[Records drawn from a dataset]
────────────────────

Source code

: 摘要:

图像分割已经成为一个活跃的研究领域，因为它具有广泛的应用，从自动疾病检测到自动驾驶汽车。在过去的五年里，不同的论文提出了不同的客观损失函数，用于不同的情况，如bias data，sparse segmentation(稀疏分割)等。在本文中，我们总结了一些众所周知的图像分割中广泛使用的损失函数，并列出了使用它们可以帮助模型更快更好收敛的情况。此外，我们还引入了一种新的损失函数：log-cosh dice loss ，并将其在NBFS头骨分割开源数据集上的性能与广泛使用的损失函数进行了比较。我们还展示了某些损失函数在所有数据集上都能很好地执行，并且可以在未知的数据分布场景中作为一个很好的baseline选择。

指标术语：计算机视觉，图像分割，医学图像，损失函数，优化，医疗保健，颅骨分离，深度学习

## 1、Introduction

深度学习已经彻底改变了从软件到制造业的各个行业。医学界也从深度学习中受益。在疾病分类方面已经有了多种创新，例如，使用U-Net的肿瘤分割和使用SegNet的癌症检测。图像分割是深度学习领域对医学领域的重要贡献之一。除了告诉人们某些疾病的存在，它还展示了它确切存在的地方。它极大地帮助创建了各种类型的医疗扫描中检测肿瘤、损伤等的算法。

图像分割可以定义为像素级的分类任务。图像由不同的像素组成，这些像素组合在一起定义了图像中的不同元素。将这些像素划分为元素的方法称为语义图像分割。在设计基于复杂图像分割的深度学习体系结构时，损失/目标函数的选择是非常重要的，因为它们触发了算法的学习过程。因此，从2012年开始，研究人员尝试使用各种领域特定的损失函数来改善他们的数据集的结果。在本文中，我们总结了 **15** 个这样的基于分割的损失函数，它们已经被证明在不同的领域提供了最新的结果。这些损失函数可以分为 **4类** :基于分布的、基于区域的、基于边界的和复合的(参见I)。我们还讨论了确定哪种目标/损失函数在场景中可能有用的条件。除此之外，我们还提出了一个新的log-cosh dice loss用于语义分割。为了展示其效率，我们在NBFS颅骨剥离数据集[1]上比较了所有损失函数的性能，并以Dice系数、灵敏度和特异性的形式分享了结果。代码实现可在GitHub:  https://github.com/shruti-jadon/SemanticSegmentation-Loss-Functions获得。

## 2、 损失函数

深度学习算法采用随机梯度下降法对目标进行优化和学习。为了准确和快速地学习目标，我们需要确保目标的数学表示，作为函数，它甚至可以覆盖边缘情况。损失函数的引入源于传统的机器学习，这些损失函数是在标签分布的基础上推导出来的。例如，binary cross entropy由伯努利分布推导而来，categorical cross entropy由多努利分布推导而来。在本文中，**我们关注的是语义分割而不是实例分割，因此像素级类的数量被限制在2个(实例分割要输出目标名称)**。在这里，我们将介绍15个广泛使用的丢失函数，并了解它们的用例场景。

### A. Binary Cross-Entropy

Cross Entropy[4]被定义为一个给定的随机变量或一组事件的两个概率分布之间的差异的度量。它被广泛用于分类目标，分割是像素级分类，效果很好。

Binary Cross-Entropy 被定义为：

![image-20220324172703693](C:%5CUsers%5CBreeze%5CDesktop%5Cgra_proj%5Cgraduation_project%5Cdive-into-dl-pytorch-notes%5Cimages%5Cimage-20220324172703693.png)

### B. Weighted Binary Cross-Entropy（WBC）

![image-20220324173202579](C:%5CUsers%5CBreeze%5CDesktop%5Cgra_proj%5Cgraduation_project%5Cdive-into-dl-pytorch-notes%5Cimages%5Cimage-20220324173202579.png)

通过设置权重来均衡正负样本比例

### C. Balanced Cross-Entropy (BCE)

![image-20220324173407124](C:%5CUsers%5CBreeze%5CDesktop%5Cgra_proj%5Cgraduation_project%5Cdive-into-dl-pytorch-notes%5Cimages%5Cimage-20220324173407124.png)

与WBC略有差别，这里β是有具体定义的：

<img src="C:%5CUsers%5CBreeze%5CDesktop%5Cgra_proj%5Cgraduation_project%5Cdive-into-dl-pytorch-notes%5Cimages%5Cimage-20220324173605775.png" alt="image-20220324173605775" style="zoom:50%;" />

────────────────────

◆ EXERCISE DESCRIPTION
While keeping every line the same, please copy out all the records.

◆ ANSWER TO THE EXERCISE
Source code

: 摘要:

图像分割已经成为一个活跃的研究领域，因为它具有广泛的应用，从自动疾病检测到自动驾驶汽车。在过去的五年里，不同的论文提出了不同的客观损失函数，用于不同的情况，如bias data，sparse segmentation(稀疏分割)等。在本文中，我们总结了一些众所周知的图像分割中广泛使用的损失函数，并列出了使用它们可以帮助模型更快更好收敛的情况。此外，我们还引入了一种新的损失函数：log-cosh dice loss ，并将其在NBFS头骨分割开源数据集上的性能与广泛使用的损失函数进行了比较。我们还展示了某些损失函数在所有数据集上都能很好地执行，并且可以在未知的数据分布场景中作为一个很好的baseline选择。

指标术语：计算机视觉，图像分割，医学图像，损失函数，优化，医疗保健，颅骨分离，深度学习

## 1、Introduction

深度学习已经彻底改变了从软件到制造业的各个行业。医学界也从深度学习中受益。在疾病分类方面已经有了多种创新，例如，使用U-Net的肿瘤分割和使用SegNet的癌症检测。图像分割是深度学习领域对医学领域的重要贡献之一。除了告诉人们某些疾病的存在，它还展示了它确切存在的地方。它极大地帮助创建了各种类型的医疗扫描中检测肿瘤、损伤等的算法。

图像分割可以定义为像素级的分类任务。图像由不同的像素组成，这些像素组合在一起定义了图像中的不同元素。将这些像素划分为元素的方法称为语义图像分割。在设计基于复杂图像分割的深度学习体系结构时，损失/目标函数的选择是非常重要的，因为它们触发了算法的学习过程。因此，从2012年开始，研究人员尝试使用各种领域特定的损失函数来改善他们的数据集的结果。在本文中，我们总结了 **15** 个这样的基于分割的损失函数，它们已经被证明在不同的领域提供了最新的结果。这些损失函数可以分为 **4类** :基于分布的、基于区域的、基于边界的和复合的(参见I)。我们还讨论了确定哪种目标/损失函数在场景中可能有用的条件。除此之外，我们还提出了一个新的log-cosh dice loss用于语义分割。为了展示其效率，我们在NBFS颅骨剥离数据集[1]上比较了所有损失函数的性能，并以Dice系数、灵敏度和特异性的形式分享了结果。代码实现可在GitHub:  https://github.com/shruti-jadon/SemanticSegmentation-Loss-Functions获得。

## 2、 损失函数

深度学习算法采用随机梯度下降法对目标进行优化和学习。为了准确和快速地学习目标，我们需要确保目标的数学表示，作为函数，它甚至可以覆盖边缘情况。损失函数的引入源于传统的机器学习，这些损失函数是在标签分布的基础上推导出来的。例如，binary cross entropy由伯努利分布推导而来，categorical cross entropy由多努利分布推导而来。在本文中，**我们关注的是语义分割而不是实例分割，因此像素级类的数量被限制在2个(实例分割要输出目标名称)**。在这里，我们将介绍15个广泛使用的丢失函数，并了解它们的用例场景。

### A. Binary Cross-Entropy

Cross Entropy[4]被定义为一个给定的随机变量或一组事件的两个概率分布之间的差异的度量。它被广泛用于分类目标，分割是像素级分类，效果很好。

Binary Cross-Entropy 被定义为：

![image-20220324172703693](C:%5CUsers%5CBreeze%5CDesktop%5Cgra_proj%5Cgraduation_project%5Cdive-into-dl-pytorch-notes%5Cimages%5Cimage-20220324172703693.png)

### B. Weighted Binary Cross-Entropy（WBC）

![image-20220324173202579](C:%5CUsers%5CBreeze%5CDesktop%5Cgra_proj%5Cgraduation_project%5Cdive-into-dl-pytorch-notes%5Cimages%5Cimage-20220324173202579.png)

通过设置权重来均衡正负样本比例

### C. Balanced Cross-Entropy (BCE)

![image-20220324173407124](C:%5CUsers%5CBreeze%5CDesktop%5Cgra_proj%5Cgraduation_project%5Cdive-into-dl-pytorch-notes%5Cimages%5Cimage-20220324173407124.png)

与WBC略有差别，这里β是有具体定义的：

<img src="C:%5CUsers%5CBreeze%5CDesktop%5Cgra_proj%5Cgraduation_project%5Cdive-into-dl-pytorch-notes%5Cimages%5Cimage-20220324173605775.png" alt="image-20220324173605775" style="zoom:50%;" />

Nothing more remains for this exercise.